Give back an exact copy of the lines in the records below, from the line that has "## Problema a resolver" through the line that has "4. Reportar la", and nothing besides.

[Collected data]
=====

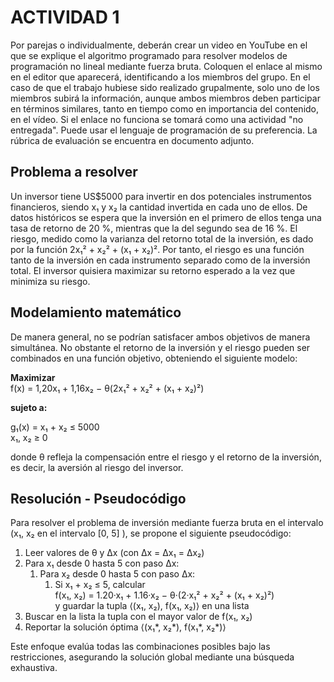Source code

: 
# ACTIVIDAD 1
Por parejas o individualmente, deberán crear un video en YouTube en el que se explique el algoritmo programado para resolver modelos de programación no lineal mediante fuerza bruta. Coloquen el enlace al mismo en el editor que aparecerá, identificando a los miembros del grupo. En el caso de que el trabajo hubiese sido realizado grupalmente, solo uno de los miembros subirá la información, aunque ambos miembros deben participar en términos similares, tanto en tiempo como en importancia del contenido, en el vídeo. Si el enlace no funciona se tomará como una actividad "no entregada". Puede usar el lenguaje de programación de su preferencia. La rúbrica de evaluación se encuentra en documento adjunto. 


## Problema a resolver

Un inversor tiene US$5000 para invertir en dos potenciales instrumentos financieros, siendo x₁ y x₂ la cantidad invertida en cada uno de ellos. De datos históricos se espera que la inversión en el primero de ellos tenga una tasa de retorno de 20 %, mientras que la del segundo sea de 16 %. El riesgo, medido como la varianza del retorno total de la inversión, es dado por la función 2x₁² + x₂² + (x₁ + x₂)². Por tanto, el riesgo es una función tanto de la inversión en cada instrumento separado como de la inversión total. El inversor quisiera maximizar su retorno esperado a la vez que minimiza su riesgo.





## Modelamiento matemático

De manera general, no se podrían satisfacer ambos objetivos de manera simultánea. No obstante el retorno de la inversión y el riesgo pueden ser combinados en una función objetivo, obteniendo el siguiente modelo:

**Maximizar**  
f(x) = 1,20x₁ + 1,16x₂ − θ(2x₁² + x₂² + (x₁ + x₂)²)

**sujeto a:**

g₁(x) = x₁ + x₂ ≤ 5000  
x₁, x₂ ≥ 0  

donde θ refleja la compensación entre el riesgo y el retorno de la inversión, es decir, la aversión al riesgo del inversor.

## Resolución - Pseudocódigo

Para resolver el problema de inversión mediante fuerza bruta en el intervalo (x₁, x₂ en el intervalo [0, 5] ), se propone el siguiente pseudocódigo:

1. Leer valores de θ y Δx (con Δx = Δx₁ = Δx₂)
2. Para x₁ desde 0 hasta 5 con paso Δx:
   1. Para x₂ desde 0 hasta 5 con paso Δx:
      1. Si x₁ + x₂ ≤ 5, calcular  
         f(x₁, x₂) = 1.20·x₁ + 1.16·x₂ − θ·(2·x₁² + x₂² + (x₁ + x₂)²)  
         y guardar la tupla ⟨(x₁, x₂), f(x₁, x₂)⟩ en una lista
3. Buscar en la lista la tupla con el mayor valor de f(x₁, x₂)
4. Reportar la solución óptima ⟨(x₁*, x₂*), f(x₁*, x₂*)⟩


Este enfoque evalúa todas las combinaciones posibles bajo las restricciones, asegurando la solución global mediante una búsqueda exhaustiva.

=====

- PROBLEM SOLUTION -
## Problema a resolver

Un inversor tiene US$5000 para invertir en dos potenciales instrumentos financieros, siendo x₁ y x₂ la cantidad invertida en cada uno de ellos. De datos históricos se espera que la inversión en el primero de ellos tenga una tasa de retorno de 20 %, mientras que la del segundo sea de 16 %. El riesgo, medido como la varianza del retorno total de la inversión, es dado por la función 2x₁² + x₂² + (x₁ + x₂)². Por tanto, el riesgo es una función tanto de la inversión en cada instrumento separado como de la inversión total. El inversor quisiera maximizar su retorno esperado a la vez que minimiza su riesgo.





## Modelamiento matemático

De manera general, no se podrían satisfacer ambos objetivos de manera simultánea. No obstante el retorno de la inversión y el riesgo pueden ser combinados en una función objetivo, obteniendo el siguiente modelo:

**Maximizar**  
f(x) = 1,20x₁ + 1,16x₂ − θ(2x₁² + x₂² + (x₁ + x₂)²)

**sujeto a:**

g₁(x) = x₁ + x₂ ≤ 5000  
x₁, x₂ ≥ 0  

donde θ refleja la compensación entre el riesgo y el retorno de la inversión, es decir, la aversión al riesgo del inversor.

## Resolución - Pseudocódigo

Para resolver el problema de inversión mediante fuerza bruta en el intervalo (x₁, x₂ en el intervalo [0, 5] ), se propone el siguiente pseudocódigo:

1. Leer valores de θ y Δx (con Δx = Δx₁ = Δx₂)
2. Para x₁ desde 0 hasta 5 con paso Δx:
   1. Para x₂ desde 0 hasta 5 con paso Δx:
      1. Si x₁ + x₂ ≤ 5, calcular  
         f(x₁, x₂) = 1.20·x₁ + 1.16·x₂ − θ·(2·x₁² + x₂² + (x₁ + x₂)²)  
         y guardar la tupla ⟨(x₁, x₂), f(x₁, x₂)⟩ en una lista
3. Buscar en la lista la tupla con el mayor valor de f(x₁, x₂)
4. Reportar la solución óptima ⟨(x₁*, x₂*), f(x₁*, x₂*)⟩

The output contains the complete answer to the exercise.